One of the most powerful moments, thus far, in Jacobs’s narrative is the end of Chapter 12. She describes she and her fellow slaves standing in their designated corner of the local church, waiting until all the white people — who begrudged them just that small piece of God’s grace — took communion. Only then, under the watchful eyes of their oppressors, could they exercise their faith. Jacobs and her fellow slaves could not even worship God freely. Jacobs points out the irony of the situation, noting that in the very church of the “meek and lowly” man who said “God is your father, and all ye are brethren,” she and her fellow slaves are treated as less than human and virtually denied religion.

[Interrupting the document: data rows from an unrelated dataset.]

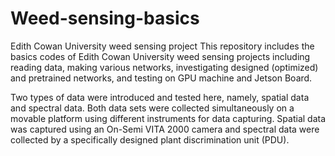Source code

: # Weed-sensing-basics
Edith Cowan University weed sensing project
This repository includes the basics codes of Edith Cowan University weed sensing projects including reading data, making various networks, investigating designed (optimized) and pretrained networks, and testing on GPU machine and Jetson Board.

Two types of data were introduced and tested here, namely, spatial data and spectral data. Both data sets were collected simultaneously on a movable platform using different instruments for data capturing. Spatial data was captured using an On-Semi VITA 2000 camera and spectral data were collected by a specifically designed plant discrimination unit (PDU). 
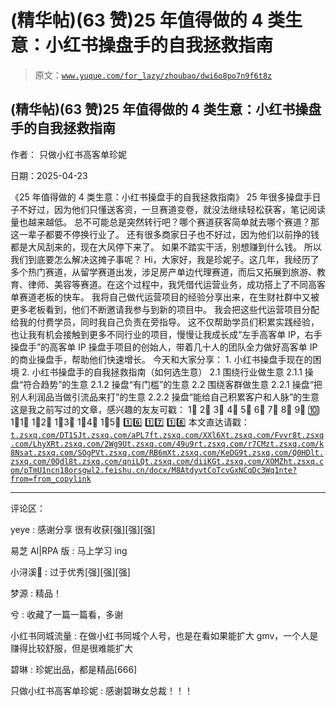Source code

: # (精华帖)(63 赞)25 年值得做的 4 类生意：小红书操盘手的自我拯救指南

> 原文：[`www.yuque.com/for_lazy/zhoubao/dwi6o8po7n9f6t8z`](https://www.yuque.com/for_lazy/zhoubao/dwi6o8po7n9f6t8z)

## (精华帖)(63 赞)25 年值得做的 4 类生意：小红书操盘手的自我拯救指南

作者： 只做小红书高客单珍妮

日期：2025-04-23

《25 年值得做的 4 类生意：小红书操盘手的自我拯救指南》
25 年很多操盘手日子不好过，因为他们只懂送客资，一旦赛道变卷，就没法继续轻松获客，笔记阅读量也越来越低。
总不可能总是突然转行吧？哪个赛道获客简单就去哪个赛道？那这一辈子都要不停换行业了。
还有很多商家日子也不好过，因为他们以前挣的钱都是大风刮来的，现在大风停下来了。 如果不踏实干活，别想赚到什么钱。 所以我们到底要怎么解决这摊子事呢？
Hi，大家好，我是珍妮子。这几年，我经历了多个热门赛道，从留学赛道出发，涉足房产单边代理赛道，而后又拓展到旅游、教育、律师、美容等赛道。在这个过程中，我凭借代运营业务，成功搭上了不同高客单赛道老板的快车。
我将自己做代运营项目的经验分享出来，在生财社群中又被更多老板看到，他们不断邀请我参与到新的项目中。
我会把这些代运营项目分配给我的付费学员，同时我自己负责在旁指导。
这不仅帮助学员们积累实践经验，也让我有机会接触到更多不同行业的项目，慢慢让我成长成“左手高客单 IP，右手操盘手”的高客单 IP 操盘手项目的创始人，带着几十人的团队全力做好高客单 IP 的商业操盘手，帮助他们快速增长。
今天和大家分享： 1. 小红书操盘手现在的困境 2. 小红书操盘手的自我拯救指南（如何选生意） 2.1 围绕行业做生意 2.1.1
操盘“符合趋势”的生意 2.1.2 操盘“有门槛”的生意 2.2 围绕客群做生意 2.2.1 操盘“把别人利润品当做引流品来打”的生意 2.2.2
操盘“能给自己积累客户和人脉”的生意 这是我之前写过的文章，感兴趣的友友可戳： 1⃣  2⃣  3⃣  4⃣  5⃣  6⃣  7⃣  8⃣  9⃣  🔟  1⃣1⃣  1⃣2⃣  1⃣3⃣  1⃣4⃣  1⃣5⃣  1️⃣6️⃣  1️⃣7️⃣  1️⃣8️⃣ 本文直达请戳： [`t.zsxq.com/DT1SJ`](https://t.zsxq.com/DT1SJ)[`t.zsxq.com/aPL7f`](https://t.zsxq.com/aPL7f)[`t.zsxq.com/XXl6X`](https://t.zsxq.com/XXl6X)[`t.zsxq.com/Fvvr8`](https://t.zsxq.com/Fvvr8)[`t.zsxq.com/LhyXR`](https://t.zsxq.com/LhyXR)[`t.zsxq.com/2Wg9U`](https://t.zsxq.com/2Wg9U)[`t.zsxq.com/49u9r`](https://t.zsxq.com/49u9r)[`t.zsxq.com/r7CMz`](https://t.zsxq.com/r7CMz)[`t.zsxq.com/k8Nsa`](https://t.zsxq.com/k8Nsa)[`t.zsxq.com/SOgPV`](https://t.zsxq.com/SOgPV)[`t.zsxq.com/RB6mX`](https://t.zsxq.com/RB6mX)[`t.zsxq.com/KeDG9`](https://t.zsxq.com/KeDG9)[`t.zsxq.com/Q0HDl`](https://t.zsxq.com/Q0HDl)[`t.zsxq.com/0Qdl8`](https://t.zsxq.com/0Qdl8)[`t.zsxq.com/qniLQ`](https://t.zsxq.com/qniLQ)[`t.zsxq.com/diiKG`](https://t.zsxq.com/diiKG)[`t.zsxq.com/XOMZh`](https://t.zsxq.com/XOMZh)[`t.zsxq.com/pTmU1`](https://t.zsxq.com/pTmU1)[`ncn18orsgwl2.feishu.cn/docx/M8AtdyvtCoTcvGxNCqDc3Wq1nte?from=from_copylink`](https://ncn18orsgwl2.feishu.cn/docx/M8AtdyvtCoTcvGxNCqDc3Wq1nte?from=from_copylink)

* * *

评论区：

yeye : 感谢分享 很有收获[强][强][强]

易芝 AI|RPA 版 : 马上学习 ing

小浔溪💛 : 过于优秀[强][强][强]

梦源 : 精品！

兮 : 收藏了一篇一篇看，多谢

小红书同城流量 : 在做小红书同城个人号，也是在看如果能扩大 gmv，一个人是赚得比较舒服，但是很难能扩大

碧琳 : 珍妮出品，都是精品[666]

只做小红书高客单珍妮 : 感谢碧琳女总裁！！！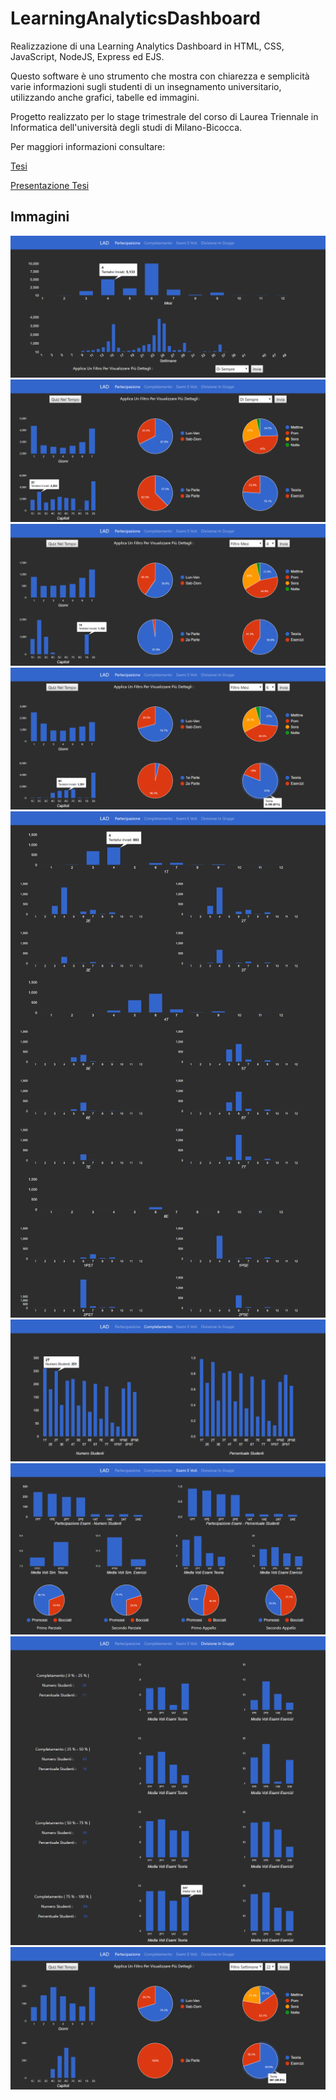 # LearningAnalyticsDashboard

Realizzazione di una Learning Analytics Dashboard in HTML, CSS, JavaScript, NodeJS, Express ed EJS.

Questo software è uno strumento che mostra con chiarezza e semplicità varie informazioni sugli studenti di un insegnamento universitario, utilizzando anche grafici, tabelle ed immagini.

Progetto realizzato per lo stage trimestrale del corso di Laurea Triennale in Informatica dell'università degli studi di Milano-Bicocca.

Per maggiori informazioni consultare:

[Tesi](https://github.com/ruffini-stefano/Tesi/blob/master/tesi.pdf)

[Presentazione Tesi](https://github.com/ruffini-stefano/Tesi/blob/master/tesi_presentazione.pdf)

## Immagini

![](Immagini/1.png)
![](Immagini/2.png)
![](Immagini/3.png)
![](Immagini/4.png)
![](Immagini/5.png)
![](Immagini/6.png)
![](Immagini/7.png)
![](Immagini/8.png)
![](Immagini/9.png)
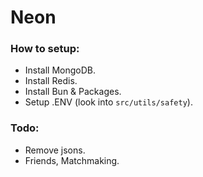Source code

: # Neon

### How to setup:
- Install MongoDB.
- Install Redis.
- Install Bun & Packages.
- Setup .ENV (look into ``src/utils/safety``).

### Todo:
- Remove jsons.
- Friends, Matchmaking.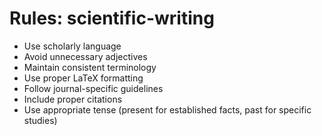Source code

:<!-- ---
!-- title: 2024-12-27 23:18:28
!-- author: Yusuke Watanabe
!-- date: /home/ywatanabe/.emacs.d/lisp/llemacs/workspace/resources/prompt-templates/components/03_rules/scientific-writing.md
!-- --- -->

# Rules: scientific-writing
* Use scholarly language
* Avoid unnecessary adjectives
* Maintain consistent terminology
* Use proper LaTeX formatting
* Follow journal-specific guidelines
* Include proper citations
* Use appropriate tense (present for established facts, past for specific studies)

And the religion they were force-fed was a twisted version of the New Testament Christianity Southern whites pretended to practice. God for the African American in Southern religion was the Ultimate Master, whom they were to obey unquestioningly and serve gratefully as they did their white masters. Not even in religion were slaves free of oppressive forced servitude. But if allowed to come to God in their own way, Jacobs said, “many of them are sincere, and nearer to the gate of heaven than sanctimonious Mr. Pike, and other long-faced Christians, who see wounded Samaritans, and pass by on the other side” (Ch. 13). In other words, the slaves achieve a faith truer than that of their hypocritical masters.
Jacobs also uses religion as a “call to arms,” so to speak, for Northern women. She praises their international missionary efforts, but challenges them to accomplish as much at home:
“I am glad that missionaries go out to the dark corners of the earth; but I ask them not to overlook the dark corners at home. Talk to American slaveholders as you talk to savages in Africa. Tell them it was wrong to traffic in men. Tell them it is sinful to sell their own children, and atrocious to violate their own daughters. Tell them that all men are brethren, and that man has no right to shut out the light of knowledge from his brother. Tell them they are answerable to God for sealing up the Fountain of Life from souls that are thirsting for it” (Ch. 13).

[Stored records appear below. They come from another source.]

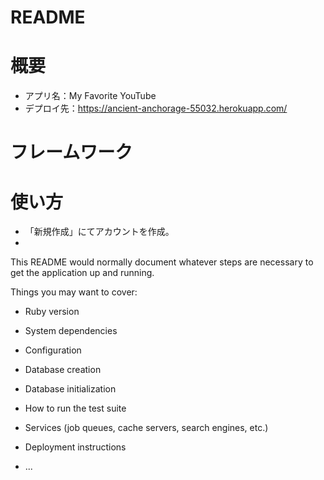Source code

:# README


# 概要
* アプリ名：My Favorite YouTube
* デプロイ先：https://ancient-anchorage-55032.herokuapp.com/

# フレームワーク

# 使い方
* 「新規作成」にてアカウントを作成。
* 
This README would normally document whatever steps are necessary to get the
application up and running.

Things you may want to cover:

* Ruby version

* System dependencies

* Configuration

* Database creation

* Database initialization

* How to run the test suite

* Services (job queues, cache servers, search engines, etc.)

* Deployment instructions

* ...

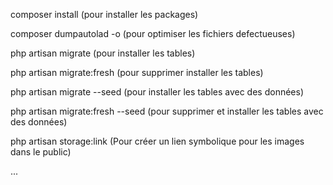 composer install (pour installer les packages)

composer dumpautolad -o (pour optimiser les fichiers defectueuses)

php artisan migrate (pour installer les tables)

php artisan migrate:fresh (pour supprimer installer les tables)

php artisan migrate --seed (pour installer les tables avec des données)

php artisan migrate:fresh --seed (pour supprimer et installer les tables avec des données)

php artisan storage:link (Pour créer un lien symbolique pour les images dans le public)

...
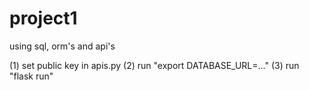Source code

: # project1

using sql, orm's and api's

(1) set public key in apis.py
(2) run "export DATABASE_URL=..."
(3) run "flask run"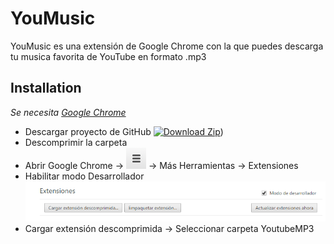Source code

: YouMusic
========
YouMusic es una extensión de Google Chrome con la que puedes descarga tu musica favorita de YouTube en formato .mp3

Installation
------------
_Se necesita [Google Chrome](https://www.google.es/chrome/browser/desktop/)_
* Descargar proyecto de GitHub
	[![Download Zip](https://gyazo.com/f6064521f49a65aea5f6b04e49a0a883)](https://gyazo.com/f6064521f49a65aea5f6b04e49a0a883))
* Descomprimir la carpeta
* Abrir Google Chrome -> [![Picture](https://raw.githubusercontent.com/abosch19/YoutubeMP3/master/project/config.png)]()
-> Más Herramientas -> Extensiones
* Habilitar modo Desarrollador
	[![Picture](https://raw.githubusercontent.com/abosch19/YoutubeMP3/master/project/extension.png)]()
* Cargar extensión descomprimida -> Seleccionar carpeta YoutubeMP3

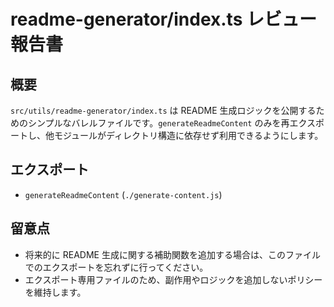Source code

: # readme-generator/index.ts レビュー報告書

## 概要

`src/utils/readme-generator/index.ts` は README 生成ロジックを公開するためのシンプルなバレルファイルです。`generateReadmeContent` のみを再エクスポートし、他モジュールがディレクトリ構造に依存せず利用できるようにします。

## エクスポート

- `generateReadmeContent` (`./generate-content.js`)

## 留意点

- 将来的に README 生成に関する補助関数を追加する場合は、このファイルでのエクスポートを忘れずに行ってください。
- エクスポート専用ファイルのため、副作用やロジックを追加しないポリシーを維持します。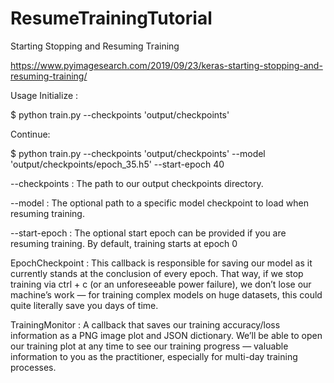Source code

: # ResumeTrainingTutorial
 Starting Stopping and Resuming Training
 
 https://www.pyimagesearch.com/2019/09/23/keras-starting-stopping-and-resuming-training/

Usage
Initialize :

$ python train.py --checkpoints 'output/checkpoints'

Continue:

$ python train.py --checkpoints 'output/checkpoints'
	--model 'output/checkpoints/epoch_35.h5' --start-epoch 40
 
 
 
--checkpoints : The path to our output checkpoints directory.

--model : The optional path to a specific model checkpoint to load when resuming training.

--start-epoch : The optional start epoch can be provided if you are resuming training. By default, training starts at epoch 0 



EpochCheckpoint : This callback is responsible for saving our model as it currently stands at the conclusion of every epoch. That way, if we stop training via ctrl + c  (or an unforeseeable power failure), we don’t lose our machine’s work — for training complex models on huge datasets, this could quite literally save you days of time.

TrainingMonitor : A callback that saves our training accuracy/loss information as a PNG image plot and JSON dictionary. We’ll be able to open our training plot at any time to see our training progress — valuable information to you as the practitioner, especially for multi-day training processes.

Jacobs’s call to arms is more than just a challenge to Northern Christian women to champion her cause. She also seems to placing responsibility for the abolishment of slavery squarely in the hands of Northern women. If they will it and work their will on the men in their influence then Northern women can alter the destiny of an entire race and change the future of a nation. That is a powerful message to deliver to women at a time when they had no obvious political will. This idea that a strong “will” can overcome apparently insurmountable odds is crucial to Jacobs’s growth from slave to free woman.

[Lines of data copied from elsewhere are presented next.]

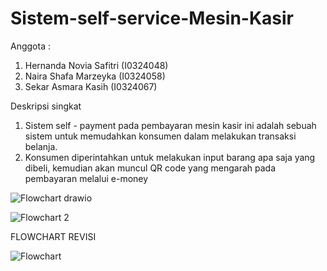 # Sistem-self-service-Mesin-Kasir
Anggota :
1. Hernanda Novia Safitri (I0324048)
2. Naira Shafa Marzeyka (I0324058)
3. Sekar Asmara Kasih (I0324067)

Deskripsi singkat
1. Sistem self - payment pada pembayaran mesin kasir ini adalah sebuah sistem untuk memudahkan konsumen dalam melakukan transaksi belanja.
2. Konsumen diperintahkan untuk melakukan input barang apa saja yang dibeli, kemudian akan muncul QR code yang mengarah pada pembayaran melalui e-money

![Flowchart drawio](https://github.com/user-attachments/assets/fe90d2dc-a4d6-4510-8718-2bbbe4bdc42c)

![Flowchart 2](https://github.com/user-attachments/assets/7df1d742-53f2-4db4-9c3b-d2c469b7a9c2)

FLOWCHART REVISI

![Flowchart](https://github.com/user-attachments/assets/9618e107-6043-4922-97ff-bdea3d961b9d)


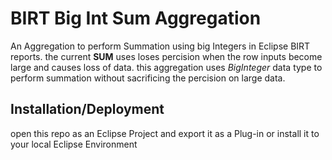 # BIRT Big Int Sum Aggregation
An Aggregation to perform Summation using big Integers in Eclipse BIRT reports.
the current **SUM** uses loses percision when the row inputs become large and causes loss of data. this aggregation uses _BigInteger_
data type to perform summation without sacrificing the percision on large data.

## Installation/Deployment
open this repo as an Eclipse Project and export it as a Plug-in or install it to your local Eclipse Environment
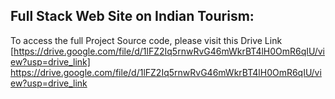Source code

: ## Full Stack Web Site on Indian Tourism: 

To access the full Project Source code, please visit this Drive Link 
[https://drive.google.com/file/d/1lFZ2Iq5rnwRvG46mWkrBT4lH0OmR6qIU/view?usp=drive_link] https://drive.google.com/file/d/1lFZ2Iq5rnwRvG46mWkrBT4lH0OmR6qIU/view?usp=drive_link
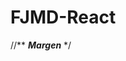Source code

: # FJMD-React

//** _________________________________________________________________________Margen_________________________________________________________________________ */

One of the other exceptionally powerful aspects of Jacobs’s work is the intimate view of a mother’s agony that she paints. Each stroke of her pen must have caused her such anguish to relive — describing the jailing of her children, their sale, her suffering as she caught glimpses of them through the crack in her dark hole of a hiding space. And out of this darkness arose prose that’s almost poetry:
“I had a woman's pride, and a mother's love for my children; and I resolved that out of the darkness of this hour a brighter dawn should rise for them. My master had power and law on his side; I had a determined will. There is might in each” (Ch. 16).
And this will in Jacobs is born of her motherhood. At this point there are some interesting comparisons we can make about Douglass’s and Jacobs’s fight for freedom. Douglass’s growing masculinity and sense of his own manhood prompted him to seek his freedom in the North. Jacobs’s responsibilities as a mother drive her take desperate action. And while Douglass metaphorically (and literally) wrested his freedom from his oppressors, Jacobs had to “will” herself free.